A similar and unique case with postmenopausal bleeding as the presenting feature of colon cancer was reported by Aella et al. [1]. For this case, the primary site in colon was diagnosed by CEA levels, radiologic workup, and pathology. For CEA-negative patients with non-suspect pathologic or radiologic features, such silent primary site can be diagnosed by including cystoscopy and/or colonoscopy in workup. However, rarely, even scopies may fail to detect primary site. Wimmer et al. [6] reported a patient with primary sigmoid colon cancer with gross sparing of mucosa. The primary site could not be found even after colonoscopy performed twice and the diagnosis was established only after histopathology of the collection formed by invasion of adjacent pericolic region.

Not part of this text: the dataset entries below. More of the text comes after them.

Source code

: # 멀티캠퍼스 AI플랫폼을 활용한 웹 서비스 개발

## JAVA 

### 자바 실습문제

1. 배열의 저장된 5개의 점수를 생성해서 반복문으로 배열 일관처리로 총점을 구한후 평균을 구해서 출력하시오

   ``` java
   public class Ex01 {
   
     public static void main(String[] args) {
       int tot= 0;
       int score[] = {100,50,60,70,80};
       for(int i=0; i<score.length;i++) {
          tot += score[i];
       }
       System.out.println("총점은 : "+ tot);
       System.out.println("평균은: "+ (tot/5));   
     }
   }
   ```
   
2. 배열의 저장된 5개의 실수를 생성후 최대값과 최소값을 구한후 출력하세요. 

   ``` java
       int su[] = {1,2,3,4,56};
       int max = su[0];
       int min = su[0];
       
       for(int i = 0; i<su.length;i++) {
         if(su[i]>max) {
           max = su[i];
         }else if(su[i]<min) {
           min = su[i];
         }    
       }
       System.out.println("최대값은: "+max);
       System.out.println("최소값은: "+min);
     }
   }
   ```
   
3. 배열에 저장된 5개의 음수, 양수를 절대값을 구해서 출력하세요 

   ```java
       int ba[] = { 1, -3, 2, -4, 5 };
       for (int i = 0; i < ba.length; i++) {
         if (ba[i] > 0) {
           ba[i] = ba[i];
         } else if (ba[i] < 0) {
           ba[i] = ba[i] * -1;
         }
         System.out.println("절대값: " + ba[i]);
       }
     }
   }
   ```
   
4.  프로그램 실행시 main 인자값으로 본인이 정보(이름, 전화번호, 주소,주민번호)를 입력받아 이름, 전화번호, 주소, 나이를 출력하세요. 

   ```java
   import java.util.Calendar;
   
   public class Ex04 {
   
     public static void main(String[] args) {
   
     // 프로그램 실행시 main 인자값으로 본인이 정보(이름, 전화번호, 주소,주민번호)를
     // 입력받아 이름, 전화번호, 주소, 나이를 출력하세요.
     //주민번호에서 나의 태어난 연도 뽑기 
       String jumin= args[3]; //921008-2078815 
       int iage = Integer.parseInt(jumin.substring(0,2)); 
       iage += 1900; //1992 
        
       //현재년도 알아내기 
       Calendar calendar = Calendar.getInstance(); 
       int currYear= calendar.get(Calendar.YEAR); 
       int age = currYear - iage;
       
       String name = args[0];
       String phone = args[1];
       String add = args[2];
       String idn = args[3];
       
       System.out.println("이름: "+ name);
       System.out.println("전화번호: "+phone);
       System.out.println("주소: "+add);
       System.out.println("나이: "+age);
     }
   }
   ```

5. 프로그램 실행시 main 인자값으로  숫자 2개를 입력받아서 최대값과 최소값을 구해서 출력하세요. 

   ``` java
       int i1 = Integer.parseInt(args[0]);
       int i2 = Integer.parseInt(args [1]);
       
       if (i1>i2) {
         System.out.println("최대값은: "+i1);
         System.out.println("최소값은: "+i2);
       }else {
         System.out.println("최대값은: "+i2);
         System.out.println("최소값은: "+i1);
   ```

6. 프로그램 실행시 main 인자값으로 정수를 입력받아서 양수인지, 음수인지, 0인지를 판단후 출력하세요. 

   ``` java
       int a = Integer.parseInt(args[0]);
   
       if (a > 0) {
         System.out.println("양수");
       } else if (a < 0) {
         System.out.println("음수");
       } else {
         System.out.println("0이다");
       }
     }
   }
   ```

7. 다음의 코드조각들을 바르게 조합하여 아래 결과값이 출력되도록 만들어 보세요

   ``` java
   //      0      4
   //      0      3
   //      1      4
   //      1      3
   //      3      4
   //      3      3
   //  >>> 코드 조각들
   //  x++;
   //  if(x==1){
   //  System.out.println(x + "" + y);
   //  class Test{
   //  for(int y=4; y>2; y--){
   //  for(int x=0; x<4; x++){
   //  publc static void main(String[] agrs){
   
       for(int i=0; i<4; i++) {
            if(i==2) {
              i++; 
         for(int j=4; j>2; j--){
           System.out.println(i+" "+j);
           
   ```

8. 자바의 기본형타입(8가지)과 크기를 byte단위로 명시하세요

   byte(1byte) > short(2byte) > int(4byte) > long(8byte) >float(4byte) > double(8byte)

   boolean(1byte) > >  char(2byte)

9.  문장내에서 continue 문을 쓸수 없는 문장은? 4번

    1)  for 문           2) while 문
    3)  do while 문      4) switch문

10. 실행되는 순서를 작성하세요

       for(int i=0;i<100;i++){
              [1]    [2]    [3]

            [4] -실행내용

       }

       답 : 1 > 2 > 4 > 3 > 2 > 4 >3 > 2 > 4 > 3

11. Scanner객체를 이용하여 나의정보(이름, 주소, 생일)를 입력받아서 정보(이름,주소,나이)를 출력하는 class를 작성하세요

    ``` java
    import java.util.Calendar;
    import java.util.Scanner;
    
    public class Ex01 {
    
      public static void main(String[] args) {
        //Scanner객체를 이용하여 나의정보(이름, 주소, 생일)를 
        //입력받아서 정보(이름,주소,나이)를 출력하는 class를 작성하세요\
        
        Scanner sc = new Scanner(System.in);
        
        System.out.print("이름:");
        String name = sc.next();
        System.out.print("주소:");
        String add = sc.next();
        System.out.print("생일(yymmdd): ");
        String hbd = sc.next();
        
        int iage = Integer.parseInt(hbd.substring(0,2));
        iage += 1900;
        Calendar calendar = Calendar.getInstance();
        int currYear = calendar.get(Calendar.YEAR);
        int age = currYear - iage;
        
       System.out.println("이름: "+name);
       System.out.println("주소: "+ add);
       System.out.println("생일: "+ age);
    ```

The current NCCN guidelines for management of cancer cervix recommend cystoscopy/proctoscopy as optional workup only for stage >IB2 where there is clinical suspicion and for cancer endometrium it is not included as part of initial workup for any stage. The literature also reports overlapping of clinical features in pelvic malignancies, and does recommend scopies in such cases to establish the primary site of origin and to rule out synchronous multiple primaries but there is very scant literature regarding a silent primary with full-blown features confined to an altogether different system. An analysis of series of such cases is required to evaluate the feasibility of including cystoscopy/colonoscopy in routine workup.

In addition to this type of locally invasive behavior, colorectal cancers have a high metastatic potential. The most common metastatic sites for colorectal cancer are liver and lymph nodes, reported in almost 50 % of patients. Less commonly, it spreads to peritoneum, lung, brain, or bones. This involvement can by detectable or occult at primary site or metastatic site. Similar to our case, few other cases with asymptomatic primary colonic cancers and presenting features of a different organ have also been reported including metastases to spleen [7], subcutaneous tissue [2], vulva, [3] and lung [4]. Lam et al. [8] reported an unusual presentation with pericarditis and cardiac tamponade as the presenting feature of colon carcinoma. Any of these primary, regional, or metastatic sites may be clinically silent, whereas other site of involvement may have more obvious clinical features in comparison to the primary site. This is due to different growth patterns of cells at different sites. While managing patients with pelvic malignancies, we should always be aware of variable presentations of pelvic malignancies.